* [INPUT MATERIAL]:
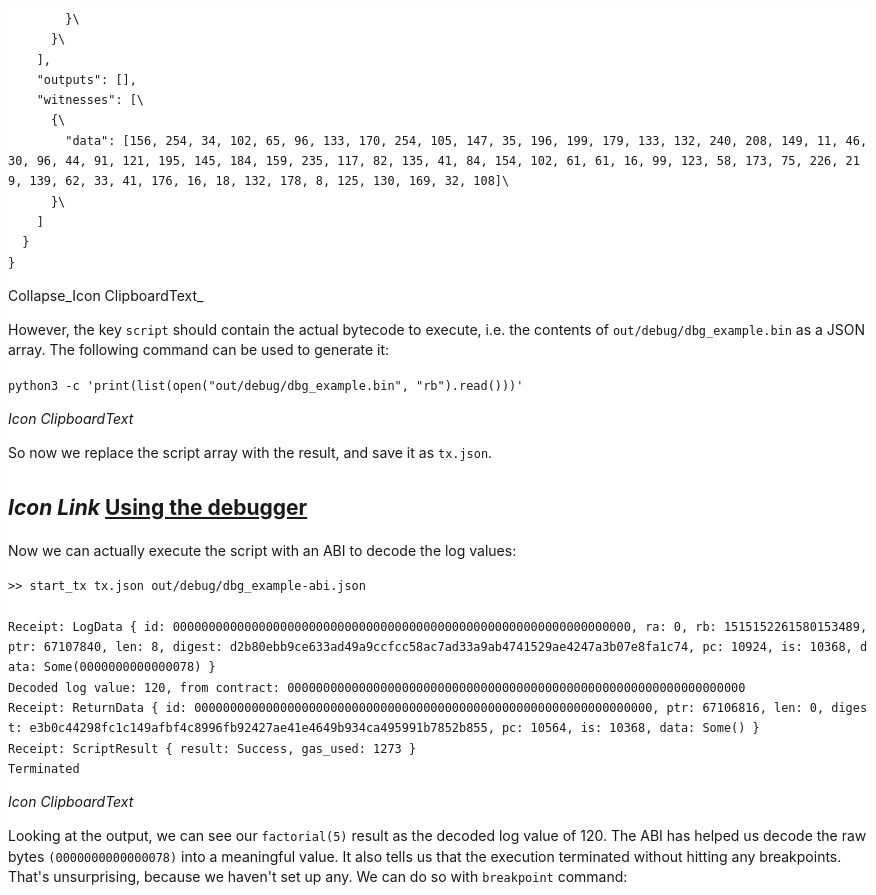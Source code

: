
 ```fuel_Box fuel_Box-idXKMmm-css
        }\
      }\
    ],
    "outputs": [],
    "witnesses": [\
      {\
        "data": [156, 254, 34, 102, 65, 96, 133, 170, 254, 105, 147, 35, 196, 199, 179, 133, 132, 240, 208, 149, 11, 46, 30, 96, 44, 91, 121, 195, 145, 184, 159, 235, 117, 82, 135, 41, 84, 154, 102, 61, 61, 16, 99, 123, 58, 173, 75, 226, 219, 139, 62, 33, 41, 176, 16, 18, 132, 178, 8, 125, 130, 169, 32, 108]\
      }\
    ]
  }
}
```

Collapse_Icon ClipboardText_

However, the key `script` should contain the actual bytecode to execute, i.e. the contents of `out/debug/dbg_example.bin` as a JSON array. The following command can be used to generate it:

```fuel_Box fuel_Box-idXKMmm-css
python3 -c 'print(list(open("out/debug/dbg_example.bin", "rb").read()))'
```

_Icon ClipboardText_

So now we replace the script array with the result, and save it as `tx.json`.

## _Icon Link_ [Using the debugger](https://docs.fuel.network/docs/nightly/sway/debugging/debugging_with_cli/\#using-the-debugger)

Now we can actually execute the script with an ABI to decode the log values:

```fuel_Box fuel_Box-idXKMmm-css
>> start_tx tx.json out/debug/dbg_example-abi.json

Receipt: LogData { id: 0000000000000000000000000000000000000000000000000000000000000000, ra: 0, rb: 1515152261580153489, ptr: 67107840, len: 8, digest: d2b80ebb9ce633ad49a9ccfcc58ac7ad33a9ab4741529ae4247a3b07e8fa1c74, pc: 10924, is: 10368, data: Some(0000000000000078) }
Decoded log value: 120, from contract: 0000000000000000000000000000000000000000000000000000000000000000
Receipt: ReturnData { id: 0000000000000000000000000000000000000000000000000000000000000000, ptr: 67106816, len: 0, digest: e3b0c44298fc1c149afbf4c8996fb92427ae41e4649b934ca495991b7852b855, pc: 10564, is: 10368, data: Some() }
Receipt: ScriptResult { result: Success, gas_used: 1273 }
Terminated
```

_Icon ClipboardText_

Looking at the output, we can see our `factorial(5)` result as the decoded log value of 120. The ABI has helped us decode the raw bytes `(0000000000000078)` into a meaningful value. It also tells us that the execution terminated without hitting any breakpoints. That's unsurprising, because we haven't set up any. We can do so with `breakpoint` command:
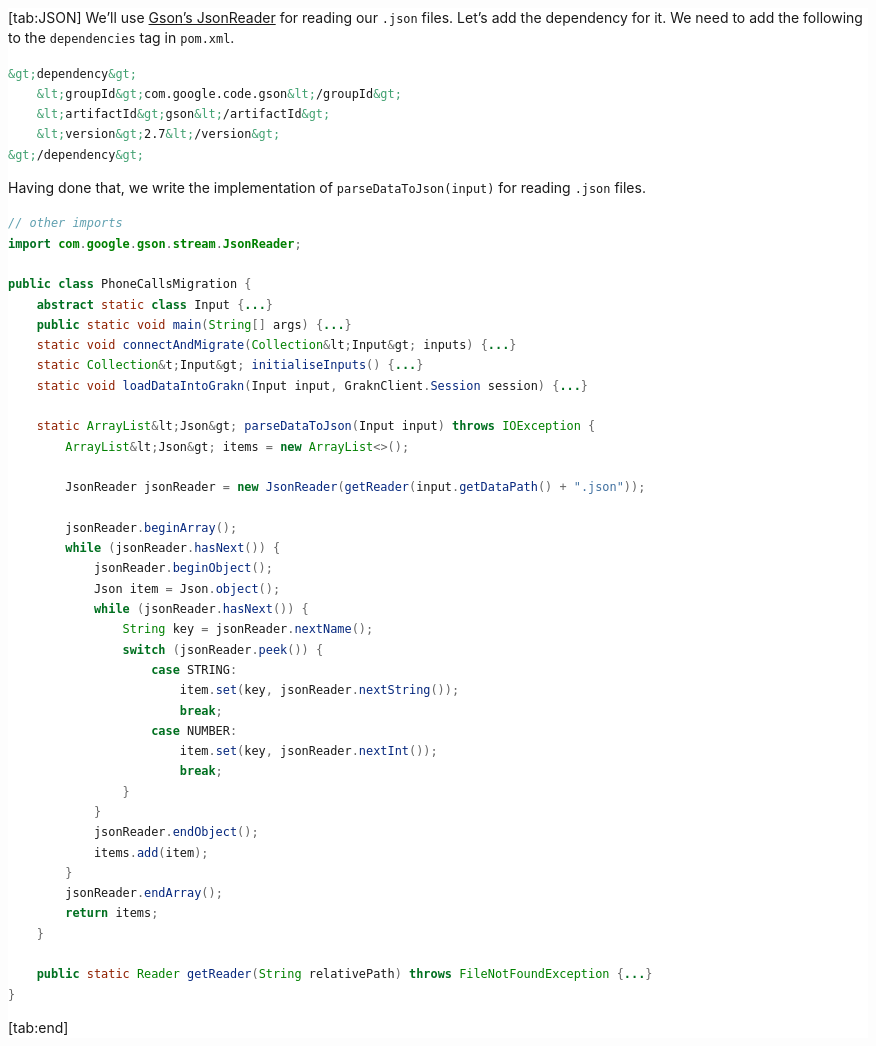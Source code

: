 [tab:JSON]
We’ll use [Gson’s JsonReader](https://google.github.io/gson/apidocs/com/google/gson/stream/JsonReader.html) for reading our `.json` files. Let’s add the dependency for it. We need to add the following to the `dependencies` tag in `pom.xml`.

```xml
&gt;dependency&gt;
	&lt;groupId&gt;com.google.code.gson&lt;/groupId&gt;
  	&lt;artifactId&gt;gson&lt;/artifactId&gt;
  	&lt;version&gt;2.7&lt;/version&gt;
&gt;/dependency&gt;
```

Having done that, we write the implementation of `parseDataToJson(input)` for reading `.json` files.


```java
// other imports
import com.google.gson.stream.JsonReader;

public class PhoneCallsMigration {
    abstract static class Input {...}
    public static void main(String[] args) {...}
    static void connectAndMigrate(Collection&lt;Input&gt; inputs) {...}
    static Collection&t;Input&gt; initialiseInputs() {...}
    static void loadDataIntoGrakn(Input input, GraknClient.Session session) {...}

    static ArrayList&lt;Json&gt; parseDataToJson(Input input) throws IOException {
        ArrayList&lt;Json&gt; items = new ArrayList<>();

        JsonReader jsonReader = new JsonReader(getReader(input.getDataPath() + ".json"));

        jsonReader.beginArray();
        while (jsonReader.hasNext()) {
            jsonReader.beginObject();
            Json item = Json.object();
            while (jsonReader.hasNext()) {
                String key = jsonReader.nextName();
                switch (jsonReader.peek()) {
                    case STRING:
                        item.set(key, jsonReader.nextString());
                        break;
                    case NUMBER:
                        item.set(key, jsonReader.nextInt());
                        break;
                }
            }
            jsonReader.endObject();
            items.add(item);
        }
        jsonReader.endArray();
        return items;
    }

    public static Reader getReader(String relativePath) throws FileNotFoundException {...}
}
```
[tab:end]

* [TASK TO COMPLETE]:
Leave out the pictures and output the rest of the records exactly.

* [EXERCISE RESULT]:
Source code

:
 ```fuel_Box fuel_Box-idXKMmm-css
        }\
      }\
    ],
    "outputs": [],
    "witnesses": [\
      {\
        "data": [156, 254, 34, 102, 65, 96, 133, 170, 254, 105, 147, 35, 196, 199, 179, 133, 132, 240, 208, 149, 11, 46, 30, 96, 44, 91, 121, 195, 145, 184, 159, 235, 117, 82, 135, 41, 84, 154, 102, 61, 61, 16, 99, 123, 58, 173, 75, 226, 219, 139, 62, 33, 41, 176, 16, 18, 132, 178, 8, 125, 130, 169, 32, 108]\
      }\
    ]
  }
}
```

Collapse_Icon ClipboardText_

However, the key `script` should contain the actual bytecode to execute, i.e. the contents of `out/debug/dbg_example.bin` as a JSON array. The following command can be used to generate it:

```fuel_Box fuel_Box-idXKMmm-css
python3 -c 'print(list(open("out/debug/dbg_example.bin", "rb").read()))'
```

_Icon ClipboardText_

So now we replace the script array with the result, and save it as `tx.json`.

## _Icon Link_ [Using the debugger](https://docs.fuel.network/docs/nightly/sway/debugging/debugging_with_cli/\#using-the-debugger)

Now we can actually execute the script with an ABI to decode the log values:

```fuel_Box fuel_Box-idXKMmm-css
>> start_tx tx.json out/debug/dbg_example-abi.json

Receipt: LogData { id: 0000000000000000000000000000000000000000000000000000000000000000, ra: 0, rb: 1515152261580153489, ptr: 67107840, len: 8, digest: d2b80ebb9ce633ad49a9ccfcc58ac7ad33a9ab4741529ae4247a3b07e8fa1c74, pc: 10924, is: 10368, data: Some(0000000000000078) }
Decoded log value: 120, from contract: 0000000000000000000000000000000000000000000000000000000000000000
Receipt: ReturnData { id: 0000000000000000000000000000000000000000000000000000000000000000, ptr: 67106816, len: 0, digest: e3b0c44298fc1c149afbf4c8996fb92427ae41e4649b934ca495991b7852b855, pc: 10564, is: 10368, data: Some() }
Receipt: ScriptResult { result: Success, gas_used: 1273 }
Terminated
```

_Icon ClipboardText_

Looking at the output, we can see our `factorial(5)` result as the decoded log value of 120. The ABI has helped us decode the raw bytes `(0000000000000078)` into a meaningful value. It also tells us that the execution terminated without hitting any breakpoints. That's unsurprising, because we haven't set up any. We can do so with `breakpoint` command:
Source code

: [tab:JSON]
We’ll use [Gson’s JsonReader](https://google.github.io/gson/apidocs/com/google/gson/stream/JsonReader.html) for reading our `.json` files. Let’s add the dependency for it. We need to add the following to the `dependencies` tag in `pom.xml`.

```xml
&gt;dependency&gt;
	&lt;groupId&gt;com.google.code.gson&lt;/groupId&gt;
  	&lt;artifactId&gt;gson&lt;/artifactId&gt;
  	&lt;version&gt;2.7&lt;/version&gt;
&gt;/dependency&gt;
```

Having done that, we write the implementation of `parseDataToJson(input)` for reading `.json` files.


```java
// other imports
import com.google.gson.stream.JsonReader;

public class PhoneCallsMigration {
    abstract static class Input {...}
    public static void main(String[] args) {...}
    static void connectAndMigrate(Collection&lt;Input&gt; inputs) {...}
    static Collection&t;Input&gt; initialiseInputs() {...}
    static void loadDataIntoGrakn(Input input, GraknClient.Session session) {...}

    static ArrayList&lt;Json&gt; parseDataToJson(Input input) throws IOException {
        ArrayList&lt;Json&gt; items = new ArrayList<>();

        JsonReader jsonReader = new JsonReader(getReader(input.getDataPath() + ".json"));

        jsonReader.beginArray();
        while (jsonReader.hasNext()) {
            jsonReader.beginObject();
            Json item = Json.object();
            while (jsonReader.hasNext()) {
                String key = jsonReader.nextName();
                switch (jsonReader.peek()) {
                    case STRING:
                        item.set(key, jsonReader.nextString());
                        break;
                    case NUMBER:
                        item.set(key, jsonReader.nextInt());
                        break;
                }
            }
            jsonReader.endObject();
            items.add(item);
        }
        jsonReader.endArray();
        return items;
    }

    public static Reader getReader(String relativePath) throws FileNotFoundException {...}
}
```
[tab:end]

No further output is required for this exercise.